Reflux pharyngitis (RLP), also known as laryngopharyngeal reflux disease, is characterised by inflammatory damage to the tissues of the upper aerodigestive tract caused by reflux of gastric contents . Common symptoms include throat clearing, voice quality alteration, and globus pharyngeus. Although RLP has an adverse impact on the life quality of patients, its pathogenesis is still unclear. Moreover, there were no standard diagnostic and therapeutic methods available for RLP [2, 3]. For a long time in the past, reflux pharyngitis was often considered an extra-oesophageal manifestation of reflux gastro-oesophagitis, but now more and more scholars agree that these are two relatively independent diseases . Reflux pharyngitis is characterised by acid reflux and heartburn in the stomach, with a higher incidence when lying down. Patients are associated with abnormal oesophageal peristalsis and prolonged exposure to gastric acid, with a daily repetition rate of up to 50 times and more . Gastric manifestations such as acid reflux and heartburn are generally not present in reflux pharyngitis. Patients have only pharyngeal symptoms, which tend to occur in the upright position and are considered abnormal if they exceed four times per day .
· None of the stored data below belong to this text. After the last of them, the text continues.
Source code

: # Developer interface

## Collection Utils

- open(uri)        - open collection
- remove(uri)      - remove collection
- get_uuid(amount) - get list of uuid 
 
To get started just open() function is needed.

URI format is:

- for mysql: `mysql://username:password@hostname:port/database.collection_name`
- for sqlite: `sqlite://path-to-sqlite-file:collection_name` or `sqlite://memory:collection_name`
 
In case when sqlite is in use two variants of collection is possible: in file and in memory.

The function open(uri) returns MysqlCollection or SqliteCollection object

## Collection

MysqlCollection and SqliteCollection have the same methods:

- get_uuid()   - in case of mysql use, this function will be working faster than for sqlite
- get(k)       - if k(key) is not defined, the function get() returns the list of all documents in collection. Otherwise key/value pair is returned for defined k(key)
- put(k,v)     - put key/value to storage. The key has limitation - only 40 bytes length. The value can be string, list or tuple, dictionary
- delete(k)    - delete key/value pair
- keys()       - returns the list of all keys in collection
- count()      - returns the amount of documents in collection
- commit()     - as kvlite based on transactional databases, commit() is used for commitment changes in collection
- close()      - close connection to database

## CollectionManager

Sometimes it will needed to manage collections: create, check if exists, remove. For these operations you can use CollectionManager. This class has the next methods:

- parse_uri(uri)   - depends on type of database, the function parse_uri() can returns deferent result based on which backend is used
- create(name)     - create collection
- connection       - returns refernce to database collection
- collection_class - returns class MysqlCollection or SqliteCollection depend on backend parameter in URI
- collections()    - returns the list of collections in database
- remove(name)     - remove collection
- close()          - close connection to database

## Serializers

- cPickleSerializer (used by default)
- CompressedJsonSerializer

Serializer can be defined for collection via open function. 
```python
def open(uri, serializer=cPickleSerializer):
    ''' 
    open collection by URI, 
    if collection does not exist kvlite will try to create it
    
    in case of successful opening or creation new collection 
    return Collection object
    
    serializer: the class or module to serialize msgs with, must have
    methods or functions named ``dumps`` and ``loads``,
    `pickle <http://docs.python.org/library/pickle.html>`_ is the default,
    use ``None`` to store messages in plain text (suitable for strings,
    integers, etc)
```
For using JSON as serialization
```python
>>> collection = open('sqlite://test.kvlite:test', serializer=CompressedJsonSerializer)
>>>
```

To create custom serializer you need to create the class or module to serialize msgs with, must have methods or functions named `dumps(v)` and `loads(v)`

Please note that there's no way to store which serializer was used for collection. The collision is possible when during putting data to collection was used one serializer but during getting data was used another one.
Helicobacter pylori (Hp) is a pathogenic bacterium that inhabits the gastric mucosa of humans. Hp infection has been suggested as an important etiological factor for gastroesophageal reflux diseases . Clinically, the main drugs taken to treat HP are antibiotics (e.g., clarithromycin and amoxicillin), drugs to inhibit gastric acid secretion (e.g., omeprazole), and drugs to protect the gastric mucosa (e.g., bismuth potassium citrate), and triple therapy or quadruple therapy to kill H. pylori [6, 8, 9]. H. pylori is contagious and can be transmitted through food and utensils. Patients must develop good hygiene habits in daily life, wash their hands regularly before and after meals, and eat clean food, and disinfect utensils regularly can effectively kill H. pylori in their lives .
However, the relationship between Hp infection and RLP is still unclear. In the present study, we retrospectively analysed clinical data of RLP patients admitted in our hospital and assessed the association of Hp infection status and RLP. We also explored the outcomes of Hp therapy in patients with RLP.
2. Materials and Methods
2.1. General Information
A total of 410 patients diagnosed with RLP between August 2015 and August 2019 were recruited for retrospective analysis. Patients with Hp-positive RLP were sequentially assigned equally to the control and experimental groups according to the different treatment modalities. The study was approved by the Ethics Committee of Xi’an Jiaotong University (Xi’an, China) (approval no.#19879). Written informed consent for the study was obtained from each patient.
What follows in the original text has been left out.